= Records from a dataset =
****************
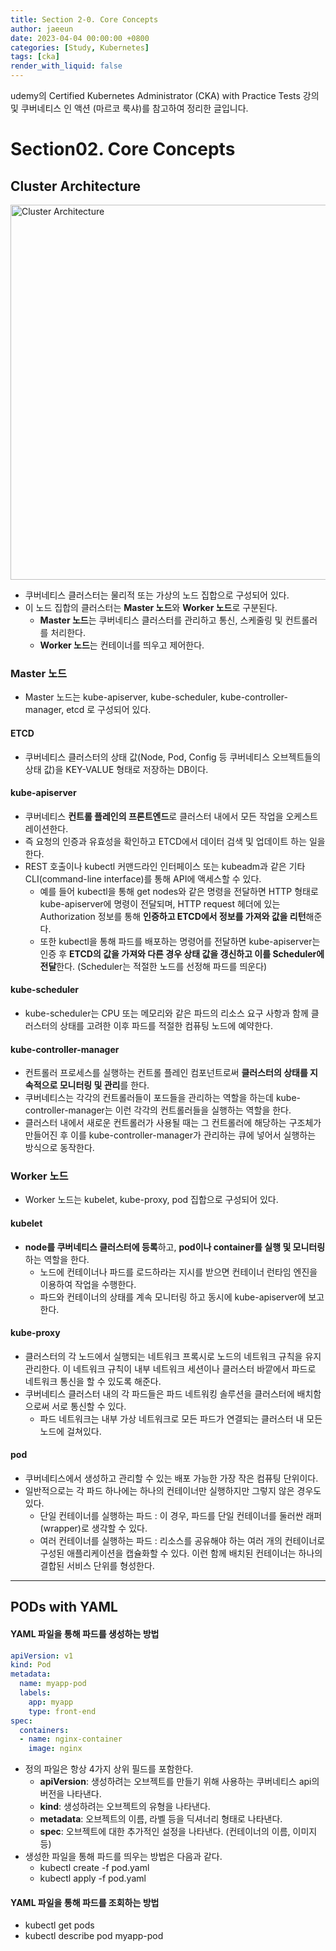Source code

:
 ```yaml
---
title: Section 2-0. Core Concepts
author: jaeeun
date: 2023-04-04 00:00:00 +0800
categories: [Study, Kubernetes]
tags: [cka]
render_with_liquid: false
---
```


udemy의 Certified Kubernetes Administrator (CKA) with Practice Tests 강의 및 쿠버네티스 인 액션 (마르코 룩샤)를 참고하여 정리한 글입니다.

# Section02. Core Concepts

## Cluster Architecture

<img src="https://www.redhat.com/rhdc/managed-files/kubernetes_diagram-v3-770x717_0.svg" width="600" alt="Cluster Architecture">

- 쿠버네티스 클러스터는 물리적 또는 가상의 노드 집합으로 구성되어 있다.
- 이 노드 집합의 클러스터는 **Master 노드**와 **Worker 노드**로 구분된다.
  - **Master 노드**는 쿠버네티스 클러스터를 관리하고 통신, 스케줄링 및 컨트롤러를 처리한다.
  - **Worker 노드**는 컨테이너를 띄우고 제어한다.

### Master 노드
- Master 노드는 kube-apiserver, kube-scheduler, kube-controller-manager, etcd 로 구성되어 있다.

#### ETCD
- 쿠버네티스 클러스터의 상태 값(Node, Pod, Config 등 쿠버네티스 오브젝트들의 상태 값)을 KEY-VALUE 형태로 저장하는 DB이다.

#### kube-apiserver
- 쿠버네티스 **컨트롤 플레인의 프론트엔드**로 클러스터 내에서 모든 작업을 오케스트레이션한다.
- 즉 요청의 인증과 유효성을 확인하고 ETCD에서 데이터 검색 및 업데이트 하는 일을 한다.
- REST 호출이나 kubectl 커맨드라인 인터페이스 또는 kubeadm과 같은 기타 CLI(command-line interface)를 통해 API에 액세스할 수 있다.
  - 예를 들어 kubectl을 통해 get nodes와 같은 명령을 전달하면 HTTP 형태로 kube-apiserver에 명령이 전달되며, HTTP request 헤더에 있는 Authorization 정보를 통해 **인증하고 ETCD에서 정보를 가져와 값을 리턴**해준다.
  - 또한 kubectl을 통해 파드를 배포하는 명령어를 전달하면 kube-apiserver는 인증 후 **ETCD의 값을 가져와 다른 경우 상태 값을 갱신하고 이를 Scheduler에 전달**한다. (Scheduler는 적절한 노드를 선정해 파드를 띄운다)

#### kube-scheduler
- kube-scheduler는 CPU 또는 메모리와 같은 파드의 리소스 요구 사항과 함께 클러스터의 상태를 고려한 이후 파드를 적절한 컴퓨팅 노드에 예약한다.

#### kube-controller-manager
- 컨트롤러 프로세스를 실행하는 컨트롤 플레인 컴포넌트로써 **클러스터의 상태를 지속적으로 모니터링 및 관리**를 한다.
- 쿠버네티스는 각각의 컨트롤러들이 포드들을 관리하는 역할을 하는데 kube-controller-manager는 이런 각각의 컨트롤러들을 실행하는 역할을 한다.
- 클러스터 내에서 새로운 컨트롤러가 사용될 때는 그 컨트롤러에 해당하는 구조체가 만들어진 후 이를 kube-controller-manager가 관리하는 큐에 넣어서 실행하는 방식으로 동작한다.

### Worker 노드
- Worker 노드는 kubelet, kube-proxy, pod 집합으로 구성되어 있다.

#### kubelet
- **node를 쿠버네티스 클러스터에 등록**하고, **pod이나 container를 실행 및 모니터링**하는 역할을 한다.
  - 노드에 컨테이너나 파드를 로드하라는 지시를 받으면 컨테이너 런타임 엔진을 이용하여 작업을 수행한다.
  - 파드와 컨테이너의 상태를 계속 모니터링 하고 동시에 kube-apiserver에 보고한다.

#### kube-proxy
- 클러스터의 각 노드에서 실행되는 네트워크 프록시로 노드의 네트워크 규칙을 유지 관리한다. 이 네트워크 규칙이 내부 네트워크 세션이나 클러스터 바깥에서 파드로 네트워크 통신을 할 수 있도록 해준다.
- 쿠버네티스 클러스터 내의 각 파드들은 파드 네트워킹 솔루션을 클러스터에 배치함으로써 서로 통신할 수 있다.
  - 파드 네트워크는 내부 가상 네트워크로 모든 파드가 연결되는 클러스터 내 모든 노드에 걸쳐있다.

#### pod
- 쿠버네티스에서 생성하고 관리할 수 있는 배포 가능한 가장 작은 컴퓨팅 단위이다.
- 일반적으로는 각 파드 하나에는 하나의 컨테이너만 실행하지만 그렇지 않은 경우도 있다.
  - 단일 컨테이너를 실행하는 파드 :  이 경우, 파드를 단일 컨테이너를 둘러싼 래퍼(wrapper)로 생각할 수 있다. 
  - 여러 컨테이너를 실행하는 파드 :  리소스를 공유해야 하는 여러 개의 컨테이너로 구성된 애플리케이션을 캡슐화할 수 있다. 이런 함께 배치된 컨테이너는 하나의 결합된 서비스 단위를 형성한다.

---

## PODs with YAML

#### YAML 파일을 통해 파드를 생성하는 방법

```yaml
apiVersion: v1
kind: Pod
metadata:
  name: myapp-pod
  labels:
    app: myapp
    type: front-end
spec:
  containers:
  - name: nginx-container
    image: nginx
```

- 정의 파일은 항상 4가지 상위 필드를 포함한다.
  - **apiVersion**: 생성하려는 오브젝트를 만들기 위해 사용하는 쿠버네티스 api의 버전을 나타낸다.
  - **kind**: 생성하려는 오브젝트의 유형을 나타낸다.
  - **metadata**: 오브젝트의 이름, 라벨 등을 딕셔너리 형태로 나타낸다. 
  - **spec**: 오브젝트에 대한 추가적인 설정을 나타낸다. (컨테이너의 이름, 이미지 등)
- 생성한 파일을 통해 파드를 띄우는 방법은 다음과 같다.
  - kubectl create -f pod.yaml
  - kubectl apply -f pod.yaml

#### YAML 파일을 통해 파드를 조회하는 방법
- kubectl get pods
- kubectl describe pod myapp-pod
****************
Among the records above, find the lines that contain "proxy" and copy every one.

- Worker 노드는 kubelet, kube-proxy, pod 집합으로 구성되어 있다.
#### kube-proxy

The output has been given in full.